Cognition AI, a stealthy AI startup, has announced a $21 million Series A funding round led by Founders Fund, alongside the launch of its first product, Devin - an autonomous AI software engineer. The company claims Devin sets a new state-of-the-art on the SWE-Bench coding benchmark, successfully passing practical engineering interviews and completing real jobs on Upwork.
Cognition describes Devin as a "tireless, skilled teammate" that can plan and execute complex engineering tasks requiring thousands of decisions. Equipped with developer tools like a shell, code editor, and browser within a sandboxed environment, Devin can learn new technologies, build and deploy apps end-to-end, find and fix bugs, train AI models, and contribute to mature production repositories.

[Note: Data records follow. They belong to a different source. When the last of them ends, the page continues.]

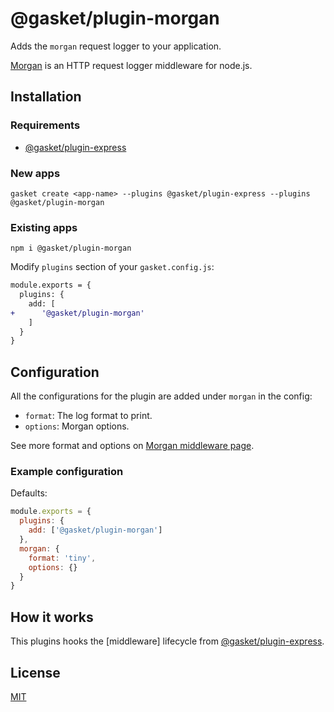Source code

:# @gasket/plugin-morgan

Adds the `morgan` request logger to your application.

[Morgan] is an HTTP request logger middleware for node.js.

## Installation

### Requirements

- [@gasket/plugin-express]

### New apps

```
gasket create <app-name> --plugins @gasket/plugin-express --plugins @gasket/plugin-morgan
```

### Existing apps

```
npm i @gasket/plugin-morgan
```

Modify `plugins` section of your `gasket.config.js`:

```diff
module.exports = {
  plugins: {
    add: [
+      '@gasket/plugin-morgan'
    ]
  }
}
```

## Configuration

All the configurations for the plugin are added under `morgan` in the config:

- `format`: The log format to print.
- `options`: Morgan options.

See more format and options on [Morgan middleware page][Morgan].

### Example configuration

Defaults:

```js
module.exports = {
  plugins: {
    add: ['@gasket/plugin-morgan']
  },
  morgan: {
    format: 'tiny',
    options: {}
  }
}
```

## How it works

This plugins hooks the [middleware] lifecycle from [@gasket/plugin-express].

## License

[MIT](./LICENSE.md)

<!-- LINKS -->

[Morgan]: http://expressjs.com/en/resources/middleware/morgan.html
[@gasket/plugin-express]: /packages/gasket-plugin-express/README.md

On the SWE-Bench benchmark, which tasks AI agents with resolving real-world GitHub issues, Devin correctly resolved 13.86% of issues unassisted. This significantly outperforms the previous state-of-the-art model, which achieved only 1.96% unassisted and 4.80% when told exactly which files to edit.

The Cognition AI team, composed of world-class competitive programmers with ten gold medals among them, believes their background gives them an edge. CEO Scott Wu explains, "Teaching AI to be a programmer is actually a very deep algorithmic problem that requires the system to make complex decisions and look a few steps into the future to decide what route it should pick. It's almost like this game that we've all been playing in our minds for years, and now there's this chance to code it into an AI system."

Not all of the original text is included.